## Work instruction
Print, word for word, the opening line of the data below and every line after it through the line that contains "问gpt都给问烦了，所以结合大量的拷问，我对BOOT是什么东西做一个小的概括说明", but not the pictures.

Collected data:

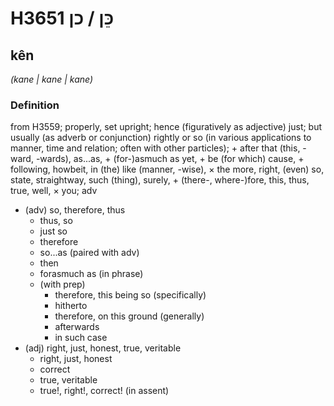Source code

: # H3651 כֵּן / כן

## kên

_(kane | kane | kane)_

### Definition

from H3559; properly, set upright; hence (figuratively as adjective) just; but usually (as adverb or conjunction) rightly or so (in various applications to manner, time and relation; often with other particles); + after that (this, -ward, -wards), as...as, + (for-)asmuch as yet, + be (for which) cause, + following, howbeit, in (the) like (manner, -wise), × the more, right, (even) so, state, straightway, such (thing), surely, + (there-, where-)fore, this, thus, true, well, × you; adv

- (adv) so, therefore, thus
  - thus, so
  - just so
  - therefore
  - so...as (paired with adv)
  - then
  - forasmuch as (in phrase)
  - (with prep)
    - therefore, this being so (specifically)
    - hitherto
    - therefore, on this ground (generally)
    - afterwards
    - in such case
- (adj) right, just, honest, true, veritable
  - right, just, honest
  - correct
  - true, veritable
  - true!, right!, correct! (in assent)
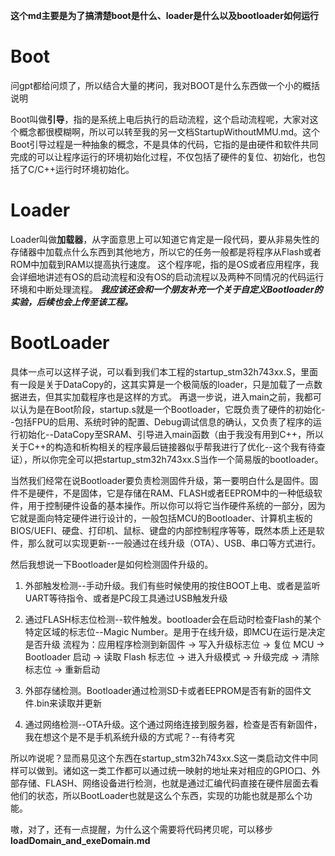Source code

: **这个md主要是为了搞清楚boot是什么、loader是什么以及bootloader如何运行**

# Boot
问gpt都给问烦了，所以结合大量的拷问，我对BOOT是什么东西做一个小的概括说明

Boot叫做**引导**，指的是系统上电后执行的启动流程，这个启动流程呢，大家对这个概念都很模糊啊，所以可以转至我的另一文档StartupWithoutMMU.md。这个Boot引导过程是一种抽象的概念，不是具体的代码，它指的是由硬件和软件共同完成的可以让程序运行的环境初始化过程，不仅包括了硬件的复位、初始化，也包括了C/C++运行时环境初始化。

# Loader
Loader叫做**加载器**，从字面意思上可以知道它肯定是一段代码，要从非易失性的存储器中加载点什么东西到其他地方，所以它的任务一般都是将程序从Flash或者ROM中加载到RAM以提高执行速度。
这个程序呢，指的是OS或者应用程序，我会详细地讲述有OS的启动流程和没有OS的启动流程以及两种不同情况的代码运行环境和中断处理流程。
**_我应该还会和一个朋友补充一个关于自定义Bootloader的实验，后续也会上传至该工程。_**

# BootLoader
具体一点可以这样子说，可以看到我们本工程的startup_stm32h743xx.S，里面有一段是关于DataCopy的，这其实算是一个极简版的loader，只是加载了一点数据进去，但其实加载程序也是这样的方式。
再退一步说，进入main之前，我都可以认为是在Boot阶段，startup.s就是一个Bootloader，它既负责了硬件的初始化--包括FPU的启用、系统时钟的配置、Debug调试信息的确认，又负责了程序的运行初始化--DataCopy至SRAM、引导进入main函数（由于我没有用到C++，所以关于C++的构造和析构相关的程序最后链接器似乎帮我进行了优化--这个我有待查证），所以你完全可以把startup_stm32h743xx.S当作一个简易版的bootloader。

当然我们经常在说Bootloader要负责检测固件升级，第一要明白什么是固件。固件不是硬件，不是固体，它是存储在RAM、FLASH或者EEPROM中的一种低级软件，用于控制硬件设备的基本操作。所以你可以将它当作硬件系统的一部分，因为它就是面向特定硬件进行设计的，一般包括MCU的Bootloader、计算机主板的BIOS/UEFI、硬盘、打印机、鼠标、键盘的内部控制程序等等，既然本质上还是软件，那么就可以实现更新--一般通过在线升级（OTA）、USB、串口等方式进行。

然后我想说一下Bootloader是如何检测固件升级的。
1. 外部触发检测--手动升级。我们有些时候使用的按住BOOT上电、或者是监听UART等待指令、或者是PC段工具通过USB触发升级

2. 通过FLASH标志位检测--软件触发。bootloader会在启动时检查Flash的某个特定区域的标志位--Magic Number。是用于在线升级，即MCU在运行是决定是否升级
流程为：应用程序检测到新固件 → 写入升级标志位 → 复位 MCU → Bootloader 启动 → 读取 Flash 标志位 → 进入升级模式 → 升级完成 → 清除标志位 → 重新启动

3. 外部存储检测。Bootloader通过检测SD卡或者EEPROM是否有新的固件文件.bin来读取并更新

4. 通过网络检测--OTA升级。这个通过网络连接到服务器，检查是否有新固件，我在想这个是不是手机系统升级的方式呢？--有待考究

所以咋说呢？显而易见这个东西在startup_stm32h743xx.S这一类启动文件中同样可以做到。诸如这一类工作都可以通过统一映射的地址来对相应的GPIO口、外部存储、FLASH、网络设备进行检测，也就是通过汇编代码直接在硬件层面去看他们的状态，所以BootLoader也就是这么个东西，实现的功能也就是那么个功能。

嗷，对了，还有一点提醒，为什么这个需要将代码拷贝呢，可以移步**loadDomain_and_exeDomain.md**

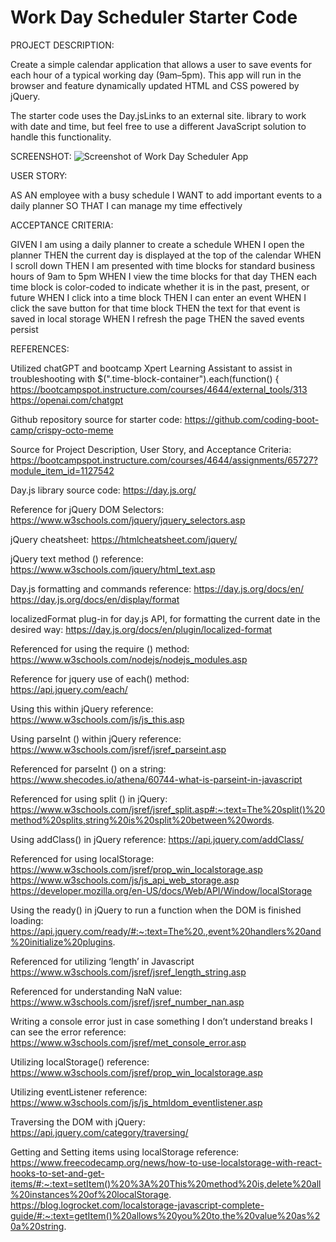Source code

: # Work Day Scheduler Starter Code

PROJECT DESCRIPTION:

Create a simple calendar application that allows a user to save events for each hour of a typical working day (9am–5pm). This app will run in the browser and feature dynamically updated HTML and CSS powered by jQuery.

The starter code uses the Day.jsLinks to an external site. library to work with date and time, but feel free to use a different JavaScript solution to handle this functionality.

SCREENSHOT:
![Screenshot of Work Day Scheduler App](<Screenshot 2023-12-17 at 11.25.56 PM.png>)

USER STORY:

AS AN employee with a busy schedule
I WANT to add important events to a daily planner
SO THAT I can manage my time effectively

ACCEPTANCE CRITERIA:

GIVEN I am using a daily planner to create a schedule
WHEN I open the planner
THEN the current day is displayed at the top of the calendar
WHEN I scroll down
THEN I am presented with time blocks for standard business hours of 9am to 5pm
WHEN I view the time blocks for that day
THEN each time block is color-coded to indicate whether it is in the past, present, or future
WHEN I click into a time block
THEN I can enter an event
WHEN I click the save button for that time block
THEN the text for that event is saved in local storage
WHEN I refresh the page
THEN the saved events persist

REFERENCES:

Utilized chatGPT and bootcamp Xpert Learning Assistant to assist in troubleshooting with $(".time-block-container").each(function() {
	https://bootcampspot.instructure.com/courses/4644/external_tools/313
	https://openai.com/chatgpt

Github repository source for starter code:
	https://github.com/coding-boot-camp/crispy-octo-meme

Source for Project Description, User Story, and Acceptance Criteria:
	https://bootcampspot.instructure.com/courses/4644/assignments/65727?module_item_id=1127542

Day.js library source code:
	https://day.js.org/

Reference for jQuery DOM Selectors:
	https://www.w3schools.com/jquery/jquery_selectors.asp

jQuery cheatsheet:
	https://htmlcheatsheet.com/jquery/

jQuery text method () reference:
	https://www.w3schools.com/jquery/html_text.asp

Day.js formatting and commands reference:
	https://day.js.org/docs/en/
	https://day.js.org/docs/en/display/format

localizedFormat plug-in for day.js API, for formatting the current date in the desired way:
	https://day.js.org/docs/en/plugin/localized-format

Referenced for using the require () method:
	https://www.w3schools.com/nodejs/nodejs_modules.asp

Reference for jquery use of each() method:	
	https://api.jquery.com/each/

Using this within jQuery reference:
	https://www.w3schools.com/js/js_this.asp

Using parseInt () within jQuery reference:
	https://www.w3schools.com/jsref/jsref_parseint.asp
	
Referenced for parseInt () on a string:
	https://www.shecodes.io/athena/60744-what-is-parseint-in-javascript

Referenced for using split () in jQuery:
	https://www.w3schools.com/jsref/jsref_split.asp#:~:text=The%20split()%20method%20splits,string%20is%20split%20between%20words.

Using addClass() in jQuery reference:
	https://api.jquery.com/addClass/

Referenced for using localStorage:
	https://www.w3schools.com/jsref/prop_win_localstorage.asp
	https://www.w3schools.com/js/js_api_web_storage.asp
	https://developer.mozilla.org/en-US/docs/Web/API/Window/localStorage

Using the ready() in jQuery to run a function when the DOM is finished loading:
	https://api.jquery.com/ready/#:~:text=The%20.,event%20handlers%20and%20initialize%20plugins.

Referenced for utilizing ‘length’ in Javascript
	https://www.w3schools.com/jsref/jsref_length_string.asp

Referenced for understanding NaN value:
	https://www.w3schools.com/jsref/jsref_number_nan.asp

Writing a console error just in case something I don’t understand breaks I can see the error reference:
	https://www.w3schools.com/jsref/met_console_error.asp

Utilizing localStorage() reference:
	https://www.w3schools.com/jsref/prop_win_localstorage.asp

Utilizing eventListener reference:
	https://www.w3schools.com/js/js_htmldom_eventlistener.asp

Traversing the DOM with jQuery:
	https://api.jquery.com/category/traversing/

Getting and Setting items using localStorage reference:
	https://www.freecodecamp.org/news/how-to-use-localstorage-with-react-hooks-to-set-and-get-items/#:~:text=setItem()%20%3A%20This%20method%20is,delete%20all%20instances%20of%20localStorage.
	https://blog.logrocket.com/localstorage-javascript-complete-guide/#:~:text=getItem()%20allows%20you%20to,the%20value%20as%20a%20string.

## Result
Source code

: # H3651 כֵּן / כן

## kên

_(kane | kane | kane)_

### Definition

from H3559; properly, set upright; hence (figuratively as adjective) just; but usually (as adverb or conjunction) rightly or so (in various applications to manner, time and relation; often with other particles); + after that (this, -ward, -wards), as...as, + (for-)asmuch as yet, + be (for which) cause, + following, howbeit, in (the) like (manner, -wise), × the more, right, (even) so, state, straightway, such (thing), surely, + (there-, where-)fore, this, thus, true, well, × you; adv

- (adv) so, therefore, thus
  - thus, so
  - just so
  - therefore
  - so...as (paired with adv)
  - then
  - forasmuch as (in phrase)
  - (with prep)
    - therefore, this being so (specifically)
    - hitherto
    - therefore, on this ground (generally)
    - afterwards
    - in such case
- (adj) right, just, honest, true, veritable
  - right, just, honest
  - correct
  - true, veritable
  - true!, right!, correct! (in assent)
Source code

: **这个md主要是为了搞清楚boot是什么、loader是什么以及bootloader如何运行**

# Boot
问gpt都给问烦了，所以结合大量的拷问，我对BOOT是什么东西做一个小的概括说明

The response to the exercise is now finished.